Dr. Kenneth Sang-Ho Kwon awarded $1.7 million NIH grant to look the role of exosomes after acute kidney injury
Since we have been talking about traveling, it brings to mind exosomes, nanometer-sized containers that haul important cargo around in our bodies and likely deliver signals as well, maybe even about what to do with the cargo. This is a science fiction/real life science topic that has scientists looking at exosomes as a natural drug delivery system and maybe also an important diagnostic biomarker for disease. Our Kenneth Sang-Ho Kwon, cell biologist in the Department of Cellular Biology and Anatomy, is right in the middle of this. He recently received a $1.7 million grant from the National Institutes of Health to try to figure out just what the swarm of exosomes are doing and carrying when they show up following an acute kidney injury. Dr. Kwon’s focus is specifically what’s happening in the tubules, the little extension off of each kidney filter where waste products gets passed on for elimination in the urine but also where a lot of stuff we need like water and glucose get resorbed. Tubules are a major site for these acute kidney injuries, which are on the increase. More to come on this cool topic in the coming weeks on the MCG home page and elsewhere. Our congratulations and thanks to Dr. Kwon who came to us in 2018 from the Medical University of South Carolina. We are glad you are with us.

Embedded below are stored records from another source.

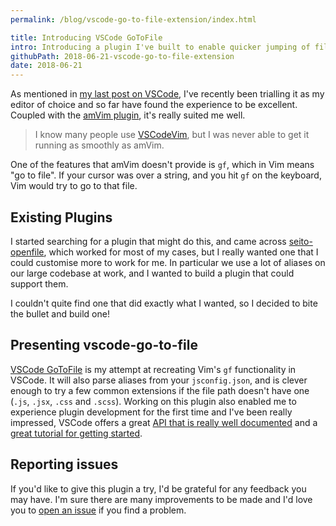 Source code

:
 ```yaml
---
permalink: /blog/vscode-go-to-file-extension/index.html

title: Introducing VSCode GoToFile
intro: Introducing a plugin I've built to enable quicker jumping of files in VSCode.
githubPath: 2018-06-21-vscode-go-to-file-extension
date: 2018-06-21
---
```


As mentioned in [my last post on VSCode](/vscode-go-to-definition-jsx/), I've
recently been trialling it as my editor of choice and so far have found the
experience to be excellent. Coupled with the
[amVim plugin](https://github.com/aioutecism/amVim-for-VSCode), it's really
suited me well.

> I know many people use [VSCodeVim](https://github.com/VSCodeVim/Vim), but I
> was never able to get it running as smoothly as amVim.

One of the features that amVim doesn't provide is `gf`, which in Vim means "go
to file". If your cursor was over a string, and you hit `gf` on the keyboard,
Vim would try to go to that file.

## Existing Plugins

I started searching for a plugin that might do this, and came across
[seito-openfile](https://github.com/fr43nk/seito-openfile), which worked for
most of my cases, but I really wanted one that I could customise more to work
for me. In particular we use a lot of aliases on our large codebase at work, and
I wanted to build a plugin that could support them.

I couldn't quite find one that did exactly what I wanted, so I decided to bite
the bullet and build one!

## Presenting vscode-go-to-file

[VSCode GoToFile](https://github.com/jackfranklin/vscode-go-to-file) is my
attempt at recreating Vim's `gf` functionality in VSCode. It will also parse
aliases from your `jsconfig.json`, and is clever enough to try a few common
extensions if the file path doesn't have one (`.js`, `.jsx`, `.css` and
`.scss`). Working on this plugin also enabled me to experience plugin
development for the first time and I've been really impressed, VSCode offers a
great
[API that is really well documented](https://code.visualstudio.com/docs/extensionAPI/vscode-api)
and a
[great tutorial for getting started](https://code.visualstudio.com/docs/extensions/overview).

## Reporting issues

If you'd like to give this plugin a try, I'd be grateful for any feedback you
may have. I'm sure there are many improvements to be made and I'd love you to
[open an issue](https://github.com/jackfranklin/vscode-go-to-file/issues?q=is%3Aissue+is%3Aopen+sort%3Aupdated-desc)
if you find a problem.
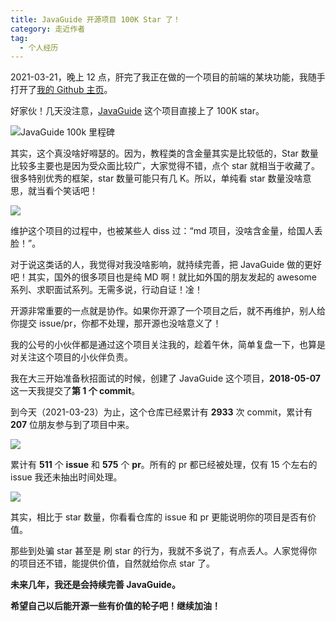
 ```yaml
---
title: JavaGuide 开源项目 100K Star 了！
category: 走近作者
tag:
  - 个人经历
---
```


2021-03-21，晚上 12 点，肝完了我正在做的一个项目的前端的某块功能，我随手打开了[我的 Github 主页](https://github.com/Snailclimb)。

好家伙！几天没注意，[JavaGuide](https://github.com/Snailclimb/JavaGuide) 这个项目直接上了 100K star。

![JavaGuide 100k 里程碑](https://oss.javaguide.cn/github/javaguide/1&e=1643644799&token=kIxbL07-8jAj8w1n4s9zv64FuZZNEATmlU_Vm6zD:zANqh9HQEvvLPm6smyrjvjAt-Ik=.png)

其实，这个真没啥好嘚瑟的。因为，教程类的含金量其实是比较低的，Star 数量比较多主要也是因为受众面比较广，大家觉得不错，点个 star 就相当于收藏了。很多特别优秀的框架，star 数量可能只有几 K。所以，单纯看 star 数量没啥意思，就当看个笑话吧！

![](https://oss.javaguide.cn/github/javaguide/about-the-author/20210323132635635.png)

维护这个项目的过程中，也被某些人 diss 过：“md 项目，没啥含金量，给国人丢脸！”。

对于说这类话的人，我觉得对我没啥影响，就持续完善，把 JavaGuide 做的更好吧！其实，国外的很多项目也是纯 MD 啊！就比如外国的朋友发起的 awesome 系列、求职面试系列。无需多说，行动自证！凎！

开源非常重要的一点就是协作。如果你开源了一个项目之后，就不再维护，别人给你提交 issue/pr，你都不处理，那开源也没啥意义了！

我的公号的小伙伴都是通过这个项目关注我的，趁着午休，简单复盘一下，也算是对关注这个项目的小伙伴负责。

我在大三开始准备秋招面试的时候，创建了 JavaGuide 这个项目，**2018-05-07** 这一天我提交了**第 1 个 commit**。

到今天（2021-03-23）为止，这个仓库已经累计有 **2933** 次 commit，累计有 **207** 位朋友参与到了项目中来。

![](https://oss.javaguide.cn/github/javaguide/about-the-author/watermark,type_ZmFuZ3poZW5naGVpdGk,shadow_10,text_aHR0cHM6Ly9ibG9nLmNzZG4ubmV0L3FxXzM0MzM3Mjcy,size_16,color_FFFFFF,t_70.png)

累计有 **511** 个 **issue** 和 **575** 个 **pr**。所有的 pr 都已经被处理，仅有 15 个左右的 issue 我还未抽出时间处理。

![](https://oss.javaguide.cn/github/javaguide/about-the-author/watermark,type_ZmFuZ3poZW5naGVpdGk,shadow_10,text_aHR0cHM6Ly9ibG9nLmNzZG4ubmV0L3FxXzM0MzM3Mjcy,size_16,color_FFFFFF,t_70-20230309224044850.png)

其实，相比于 star 数量，你看看仓库的 issue 和 pr 更能说明你的项目是否有价值。

那些到处骗 star 甚至是 刷 star 的行为，我就不多说了，有点丢人。人家觉得你的项目还不错，能提供价值，自然就给你点 star 了。

**未来几年，我还是会持续完善 JavaGuide。**

**希望自己以后能开源一些有价值的轮子吧！继续加油！**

State of the College now set for noon, January 9
Finally today, I wanted to note that the State of the College Address has been moved to noon, January 9, in the Lee Auditorium. I apologize for two moves of this also annual tradition but after the new year was just better timing this year. We’ll see how it goes then make a decision on whether this is one tradition we want to permanently adjust.
Oct. 19 – White Coat Ceremony, 2 p.m., Bell Auditorium, guest speaker is Dr. Brenda Fitzgerald, former commissioner of the Georgia Department of Public Health and former director of the Centers for Disease Control and Prevention.
Nov. 1 – Body Donor Memorial Service, 1 p.m., Lee Auditorium.
Nov. 4 – Medical Scholars Research Day, Harrison Commons.
Jan. 9 – State of the College, noon, Lee Auditorium.
Jan. 16 – Alumni Association Savannah/Brunswick Regional Reception, 6 p.m., location TBD.